Newman hinted that DeSantis might veto a map that did not suit his tastes.
“Because the Governor must approve any congressional map passed by the Legislature, we wanted to provide our proposal as soon as possible and in a transparent manner,” the attorney said.
But days later, the state Senate adopted its own map, one that divides the state’s 28-member delegation between 14 Republican-heavy districts, eight that favor Democrats and six that would be competitive.
That version passed the Senate in a 31-4 vote, with five members not voting, though over the objections of Latino advocacy groups that say it unduly dilutes their voting power.
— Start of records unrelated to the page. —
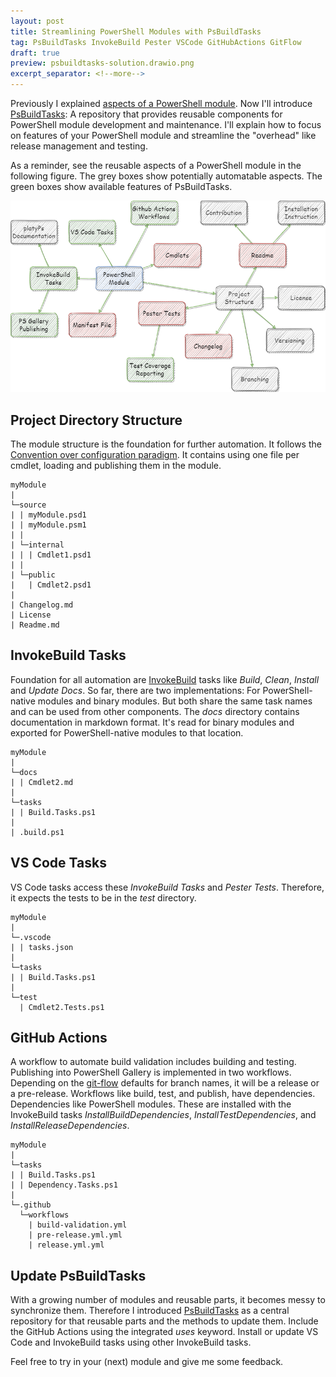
 ```yaml
---
layout: post
title: Streamlining PowerShell Modules with PsBuildTasks
tag: PsBuildTasks InvokeBuild Pester VSCode GitHubActions GitFlow
draft: true
preview: psbuildtasks-solution.drawio.png
excerpt_separator: <!--more-->
---
```


Previously I explained [aspects of a PowerShell module](2022-04-15-PowerShell-Module-Development-Reuse-and-Maturity.md).
Now I'll introduce [PsBuildTasks](https://github.com/abbgrade/PsBuildTasks): A repository that provides reusable components for PowerShell module development and maintenance.
I'll explain how to focus on features of your PowerShell module and streamline the "overhead" like release management and testing.

<!--more-->

As a reminder, see the reusable aspects of a PowerShell module in the following figure.
The grey boxes show potentially automatable aspects.
The green boxes show available features of PsBuildTasks.

![PsBuildTasks Structure](psbuildtasks-solution.drawio.png)

## Project Directory Structure

The module structure is the foundation for further automation.
It follows the [Convention over configuration paradigm](https://en.wikipedia.org/wiki/Convention_over_configuration).
It contains using one file per cmdlet, loading and publishing them in the module.

```plaintext
myModule
|
└─source
| | myModule.psd1
| | myModule.psm1
| |
| └─internal
| | | Cmdlet1.psd1
| |
| └─public
|   | Cmdlet2.psd1
|
| Changelog.md
| License
| Readme.md
```

## InvokeBuild Tasks

Foundation for all automation are [InvokeBuild](https://github.com/nightroman/Invoke-Build) tasks like *Build*, *Clean*, *Install* and *Update Docs*.
So far, there are two implementations: For PowerShell-native modules and binary modules.
But both share the same task names and can be used from other components.
The *docs* directory contains documentation in markdown format.
It's read for binary modules and exported for PowerShell-native modules to that location.

```plaintext
myModule
|
└─docs
| | Cmdlet2.md
|
└─tasks
| | Build.Tasks.ps1
|
| .build.ps1
```

## VS Code Tasks

VS Code tasks access these *InvokeBuild Tasks* and *Pester Tests*.
Therefore, it expects the tests to be in the *test* directory.

```plaintext
myModule
|
└─.vscode
| | tasks.json
|
└─tasks
| | Build.Tasks.ps1
|
└─test
  | Cmdlet2.Tests.ps1
```

## GitHub Actions

A workflow to automate build validation includes building and testing.
Publishing into PowerShell Gallery is implemented in two workflows.
Depending on the [git-flow](https://github.com/nvie/gitflow) defaults for branch names, it will be a release or a pre-release.
Workflows like build, test, and publish, have dependencies.
Dependencies like PowerShell modules. These are installed with the InvokeBuild tasks *InstallBuildDependencies*, *InstallTestDependencies*, and *InstallReleaseDependencies*.

```plaintext
myModule
|
└─tasks
| | Build.Tasks.ps1
| | Dependency.Tasks.ps1
|
└─.github
  └─workflows
    | build-validation.yml
    | pre-release.yml.yml
    | release.yml.yml
```

## Update PsBuildTasks

With a growing number of modules and reusable parts, it becomes messy to synchronize them.
Therefore I introduced [PsBuildTasks](https://github.com/abbgrade/PsBuildTasks) as a central repository for that reusable parts and the methods to update them.
Include the GitHub Actions using the integrated *uses* keyword.
Install or update VS Code and InvokeBuild tasks using other InvokeBuild tasks.

Feel free to try in your (next) module and give me some feedback.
Republicans control 24 of 40 seats in the state Senate.
Republicans in the legislature declined to comment or did not respond to requests for comment, in part for fear of having their words used against them in eventual lawsuits that are certain to come no matter which side prevails.
But Democrats who voted for the Senate-passed plan said they were surprised at DeSantis’s intervention, which came after the legislature had been at work for months on its own plans.
“What his map was, at the last minute, we didn’t know. He just sent this map over and wanted us to take it up,” said state Sen. Linda Stewart (D). “I don’t know what authority he had to do that, but I can tell you he only had, I don’t know if it was 72 hours or some limited time for a senator to pick up his map, and nobody did.”
The rival maps contain several glaring differences, among them boundaries around the heavily populated Orlando, Tampa and Miami areas. But most notably, DeSantis’s map eliminates a Democratic district that stretches from Tallahassee to the Jacksonville area along the Georgia border and is currently represented by Rep. Al Lawson (D).
The Senate-approved map maintains Lawson’s district as a majority-minority seat, similar to one the Florida Supreme Court established ahead of the 2016 elections and at least vaguely reminiscent of a district that has existed for all but a few years since the 1960s — albeit a district that has shrunk geographically as Florida’s population has boomed.
The Senate’s proposal has now headed to the state House, where majority Republicans have proposed two different maps of their own, both of which favor Republicans more than the Senate version while preserving Lawson’s district.
DeSantis backers maintain the Lawson district represents an unconstitutional gerrymander because it stretches so far east and west between north Florida’s two population centers.
But the last-minute dispute is likely to throw a wrench into what might otherwise have been minor negotiations between the two legislative chambers.
“The governor injecting himself into this I think adds greater uncertainty,” said Michael McDonald, a redistricting expert at the University of Florida who has clashed with DeSantis. “If DeSantis wants to pick a fight with the legislature, we could see a fight, because it looks like legislative leadership in the Senate didn’t want to go along with the governor on this plan.”
Hovering over the debate is a constitutional amendment approved by voters in 2010 that sought to limit partisan influence in the redistricting process. The state Supreme Court ruled a redistricting map adopted by Republicans the following year did not comply with those standards, forcing a new map that handed Democrats several new seats in the middle of the decade.
But in the years since, both DeSantis and his predecessor, now-Sen. Rick Scott (R), have appointed four new justices to the state’s highest court, handing jurisdiction over the Fair Districts standard to what is likely a more conservative court.
“We don’t really know to what degree that Republican court is going to tolerate any hanky panky the districts will have,” McDonald said.
Stewart, the Senate Democrat, said the map she voted to approve was designed to withstand judicial scrutiny.
“Ours will meet the judiciary’s requirement,” Stewart said in an interview.